Movement generation, and especially generalisation to unseen situations, plays an important role in robotics. Different types of movement generation methods exist such as spline based methods, dynamical system based methods, and methods based on Gaussian mixture models (GMMs). Using a large, new dataset on human manipulations, in this paper we provide a highly detailed comparison of three most widely used movement encoding and generation frameworks: dynamic movement primitives (DMPs), time based Gaussian mixture regression (tbGMR) and stable estimator of dynamical systems (SEDS). We compare these frameworks with respect to their movement encoding efficiency, reconstruction accuracy, and movement generalisation capabilities. The new dataset consists of nine object manipulation actions performed by 12 humans: pick and place, put on top/take down, put inside/take out, hide/uncover, and push/pull with a total of 7,652 movement examples. Our analysis shows that for movement encoding and reconstruction DMPs are the most efficient framework with respect to the number of parameters and reconstruction accuracy if a sufficient number of kernels is used.
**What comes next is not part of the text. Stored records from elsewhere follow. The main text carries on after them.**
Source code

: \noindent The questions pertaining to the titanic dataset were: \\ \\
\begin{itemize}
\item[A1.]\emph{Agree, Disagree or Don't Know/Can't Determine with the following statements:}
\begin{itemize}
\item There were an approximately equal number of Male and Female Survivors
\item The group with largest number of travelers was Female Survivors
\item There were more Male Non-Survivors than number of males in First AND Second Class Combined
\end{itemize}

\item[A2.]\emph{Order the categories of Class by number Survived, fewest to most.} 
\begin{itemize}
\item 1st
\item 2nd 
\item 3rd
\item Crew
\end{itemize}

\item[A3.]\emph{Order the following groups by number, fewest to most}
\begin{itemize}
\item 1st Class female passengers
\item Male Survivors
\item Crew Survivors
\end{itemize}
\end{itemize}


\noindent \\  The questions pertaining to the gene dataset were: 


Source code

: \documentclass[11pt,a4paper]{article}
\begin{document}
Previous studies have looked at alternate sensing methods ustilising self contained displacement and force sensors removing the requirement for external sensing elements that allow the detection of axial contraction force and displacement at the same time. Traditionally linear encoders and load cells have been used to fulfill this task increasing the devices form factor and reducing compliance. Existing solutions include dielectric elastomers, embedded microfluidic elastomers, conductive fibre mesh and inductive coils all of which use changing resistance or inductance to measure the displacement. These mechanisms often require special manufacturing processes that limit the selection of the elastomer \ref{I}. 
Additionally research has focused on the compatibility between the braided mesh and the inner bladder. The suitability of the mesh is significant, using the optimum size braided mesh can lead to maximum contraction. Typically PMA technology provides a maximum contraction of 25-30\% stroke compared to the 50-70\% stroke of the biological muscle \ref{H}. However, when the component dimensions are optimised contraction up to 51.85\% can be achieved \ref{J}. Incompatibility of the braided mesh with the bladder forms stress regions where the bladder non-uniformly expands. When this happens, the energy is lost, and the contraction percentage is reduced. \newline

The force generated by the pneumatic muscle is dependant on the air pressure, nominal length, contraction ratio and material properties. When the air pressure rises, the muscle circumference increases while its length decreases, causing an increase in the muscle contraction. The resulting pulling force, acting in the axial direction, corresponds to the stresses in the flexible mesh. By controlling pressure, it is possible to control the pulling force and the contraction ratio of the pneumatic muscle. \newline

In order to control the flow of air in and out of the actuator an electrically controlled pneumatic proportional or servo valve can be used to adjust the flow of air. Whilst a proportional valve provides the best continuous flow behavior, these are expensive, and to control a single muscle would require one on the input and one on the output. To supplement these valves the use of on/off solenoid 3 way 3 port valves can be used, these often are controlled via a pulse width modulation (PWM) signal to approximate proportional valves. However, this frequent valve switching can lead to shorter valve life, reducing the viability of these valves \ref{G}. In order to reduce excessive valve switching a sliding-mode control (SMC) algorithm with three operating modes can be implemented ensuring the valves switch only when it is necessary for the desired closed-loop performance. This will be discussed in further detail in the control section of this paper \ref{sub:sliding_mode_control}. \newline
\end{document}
In case of movement generalisation to new start- and end-point situations, DMPs and task parameterized GMM (TP-GMM, movement generalisation framework based on tbGMR) lead to similar performance and outperform SEDS. Furthermore we observe that TP-GMM and SEDS suffer from inaccurate convergence to the end-point as compared to DMPs. These different quantitative results will help designing trajectory representations in an improved task-dependent way in future robotic applications.